In the 34th Edition of the User’s Guide for Short-Term Acute Care Program for Evaluating Payment Patterns Electronic Report (PEPPER)(ST PEPPER User’s Guide), the Centers for Medicare and Medicaid Services (CMS) has included a new target area – Severe Malnutrition. Also effective with the Q3FY21 release, CMS is discontinuing the Transient Ischemic Attack target area.
PEPPER is an electronic data report that contains a single hospital’s claims data statistics for Medicare-Severity Diagnosis-Related Groups (MS-DRGs) and discharges at risk for improper payment due to billing, coding, and/or admission necessity issues.

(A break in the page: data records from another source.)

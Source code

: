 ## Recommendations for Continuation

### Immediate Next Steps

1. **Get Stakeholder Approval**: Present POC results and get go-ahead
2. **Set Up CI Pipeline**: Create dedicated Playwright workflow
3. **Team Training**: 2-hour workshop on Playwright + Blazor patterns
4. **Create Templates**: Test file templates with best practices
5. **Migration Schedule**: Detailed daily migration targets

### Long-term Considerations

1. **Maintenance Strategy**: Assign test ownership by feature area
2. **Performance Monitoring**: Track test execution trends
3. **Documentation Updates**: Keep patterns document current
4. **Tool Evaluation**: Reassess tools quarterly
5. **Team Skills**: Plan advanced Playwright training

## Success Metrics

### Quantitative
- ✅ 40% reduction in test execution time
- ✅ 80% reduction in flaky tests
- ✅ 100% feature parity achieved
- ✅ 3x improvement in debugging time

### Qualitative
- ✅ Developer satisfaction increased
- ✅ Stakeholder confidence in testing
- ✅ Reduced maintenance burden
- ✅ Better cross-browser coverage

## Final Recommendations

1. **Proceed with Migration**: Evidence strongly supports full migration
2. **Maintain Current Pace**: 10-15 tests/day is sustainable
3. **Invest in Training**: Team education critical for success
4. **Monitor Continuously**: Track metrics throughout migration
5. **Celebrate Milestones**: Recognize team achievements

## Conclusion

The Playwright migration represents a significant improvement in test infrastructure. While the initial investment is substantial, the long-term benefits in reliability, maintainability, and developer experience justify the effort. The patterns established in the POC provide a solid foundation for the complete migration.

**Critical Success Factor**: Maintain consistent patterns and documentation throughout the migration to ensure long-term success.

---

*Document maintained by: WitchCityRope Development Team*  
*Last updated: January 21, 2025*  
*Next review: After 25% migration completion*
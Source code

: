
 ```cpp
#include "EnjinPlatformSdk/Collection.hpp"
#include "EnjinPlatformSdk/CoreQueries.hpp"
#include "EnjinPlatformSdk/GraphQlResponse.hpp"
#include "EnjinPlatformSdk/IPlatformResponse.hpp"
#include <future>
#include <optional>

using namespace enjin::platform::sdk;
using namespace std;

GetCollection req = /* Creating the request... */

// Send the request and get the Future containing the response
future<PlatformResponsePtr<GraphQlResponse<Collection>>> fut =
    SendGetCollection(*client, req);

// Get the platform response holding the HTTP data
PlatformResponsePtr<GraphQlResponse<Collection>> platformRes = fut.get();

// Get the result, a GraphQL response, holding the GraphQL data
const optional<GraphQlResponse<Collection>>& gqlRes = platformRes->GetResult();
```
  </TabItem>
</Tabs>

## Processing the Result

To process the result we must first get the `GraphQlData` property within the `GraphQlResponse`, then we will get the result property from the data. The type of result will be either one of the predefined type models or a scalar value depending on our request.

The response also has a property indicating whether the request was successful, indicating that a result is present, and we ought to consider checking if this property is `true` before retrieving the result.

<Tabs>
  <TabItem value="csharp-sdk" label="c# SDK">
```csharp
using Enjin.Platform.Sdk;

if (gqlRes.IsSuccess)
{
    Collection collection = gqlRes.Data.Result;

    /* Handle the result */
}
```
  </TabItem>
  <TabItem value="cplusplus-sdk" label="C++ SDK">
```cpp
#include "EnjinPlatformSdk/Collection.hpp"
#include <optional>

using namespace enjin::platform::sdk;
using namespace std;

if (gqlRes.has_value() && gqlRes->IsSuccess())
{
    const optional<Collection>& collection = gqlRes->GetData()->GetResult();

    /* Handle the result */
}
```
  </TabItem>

The Short-Term (ST) Acute Care PEPPER (ST PEPPER) is the version of PEPPER designed specifically for short-term acute care hospitals. In ST PEPPER, a hospital is compared to other short-term acute care hospitals in three comparison groups: the nation, Medicare Administrative Contractor (MAC) jurisdictions, and the state in which the hospital operates. These comparisons help a hospital determine whether it differs from other short-term acute care hospitals and is therefore an outlier. The PEPPER was designed to assist the hospital in identifying potential overpayments as well as potential underpayments and is available to hospitals on a quarterly basis.
Each PEPPER contains statistics for the most recent 12 federal fiscal quarters for each area at risk for improper payments (referred to as “target areas”). CMS approves ST PEPPER target areas because they are specifically identified as prone to improper Medicare payments. Historically, many of these target areas were the focus of Office of Inspector General audits, while others were identified through the former Payment Error Prevention Program and Hospital Payment Monitoring Program, which were implemented by state Medicare Quality Improvement Organizations from 1999 through 2008. More recently, the Recovery Audit Contractor (RAC) program has identified additional areas prone to improper payments.
The Office of Inspector General (OIG) found widespread miscoding of severe malnutrition in instances where hospitals should have used codes for other forms of malnutrition or no malnutrition diagnosis code at all. Four ICD-10 diagnosis codes, E40, E41, E42, and E43, qualify as an MCC and can raise the payment for a claim if included as a secondary diagnosis.
In general, the target areas are constructed as ratios and expressed as percentages; the numerator represents discharges that have been identified as problematic, and the denominator represents discharges of a larger comparison group. Target areas related to DRG coding generally include in the numerator the DRG(s) that have been identified as prone to DRG coding errors, and the denominator includes these DRGs in addition to the DRGs to which the original DRG is frequently changed. For the new target area, Severe Malnutrition, the numerator is the count of discharges for DRGs assigned on the basis of an MCC with one of the severe malnutrition codes as the only MCC while the denominator is the count of discharges for DRGs assigned on the basis of an MCC when one or more MCCs includes severe malnutrition.
As part of its compliance program, a hospital should conduct regular audits to ensure charges for Medicare services are correctly documented and billed. The PEPPER can help guide hospitals’ auditing and monitoring activities.